Aim of the task
Begin with the line containing "- **BaseElement**: Базовый" and copy each line exactly through the last line of the entries, inclusive.

+===+

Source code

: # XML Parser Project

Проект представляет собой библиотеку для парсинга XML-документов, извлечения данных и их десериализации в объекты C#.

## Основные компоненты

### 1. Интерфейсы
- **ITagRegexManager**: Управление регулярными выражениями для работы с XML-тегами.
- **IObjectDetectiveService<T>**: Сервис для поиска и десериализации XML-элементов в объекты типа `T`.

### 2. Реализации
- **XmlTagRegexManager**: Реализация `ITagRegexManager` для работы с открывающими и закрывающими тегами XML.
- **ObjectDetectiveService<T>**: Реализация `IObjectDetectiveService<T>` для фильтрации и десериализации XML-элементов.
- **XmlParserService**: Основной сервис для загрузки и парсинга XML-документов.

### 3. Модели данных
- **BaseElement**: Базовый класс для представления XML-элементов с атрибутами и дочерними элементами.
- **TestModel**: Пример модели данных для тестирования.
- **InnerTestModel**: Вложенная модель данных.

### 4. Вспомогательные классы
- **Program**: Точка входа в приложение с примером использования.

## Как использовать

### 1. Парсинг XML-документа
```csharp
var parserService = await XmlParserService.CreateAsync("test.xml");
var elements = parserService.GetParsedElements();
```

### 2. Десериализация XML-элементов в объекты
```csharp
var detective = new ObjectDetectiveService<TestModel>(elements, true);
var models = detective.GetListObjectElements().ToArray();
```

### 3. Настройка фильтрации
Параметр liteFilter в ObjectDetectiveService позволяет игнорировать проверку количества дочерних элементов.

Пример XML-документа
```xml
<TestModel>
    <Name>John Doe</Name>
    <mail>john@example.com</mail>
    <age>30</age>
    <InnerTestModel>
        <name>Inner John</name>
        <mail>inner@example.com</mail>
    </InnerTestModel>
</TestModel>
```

+===+

Written response
- **BaseElement**: Базовый класс для представления XML-элементов с атрибутами и дочерними элементами.
- **TestModel**: Пример модели данных для тестирования.
- **InnerTestModel**: Вложенная модель данных.

### 4. Вспомогательные классы
- **Program**: Точка входа в приложение с примером использования.

## Как использовать

### 1. Парсинг XML-документа
```csharp
var parserService = await XmlParserService.CreateAsync("test.xml");
var elements = parserService.GetParsedElements();
```

### 2. Десериализация XML-элементов в объекты
```csharp
var detective = new ObjectDetectiveService<TestModel>(elements, true);
var models = detective.GetListObjectElements().ToArray();
```

### 3. Настройка фильтрации
Параметр liteFilter в ObjectDetectiveService позволяет игнорировать проверку количества дочерних элементов.

Пример XML-документа
```xml
<TestModel>
    <Name>John Doe</Name>
    <mail>john@example.com</mail>
    <age>30</age>
    <InnerTestModel>
        <name>Inner John</name>
        <mail>inner@example.com</mail>
    </InnerTestModel>
</TestModel>
```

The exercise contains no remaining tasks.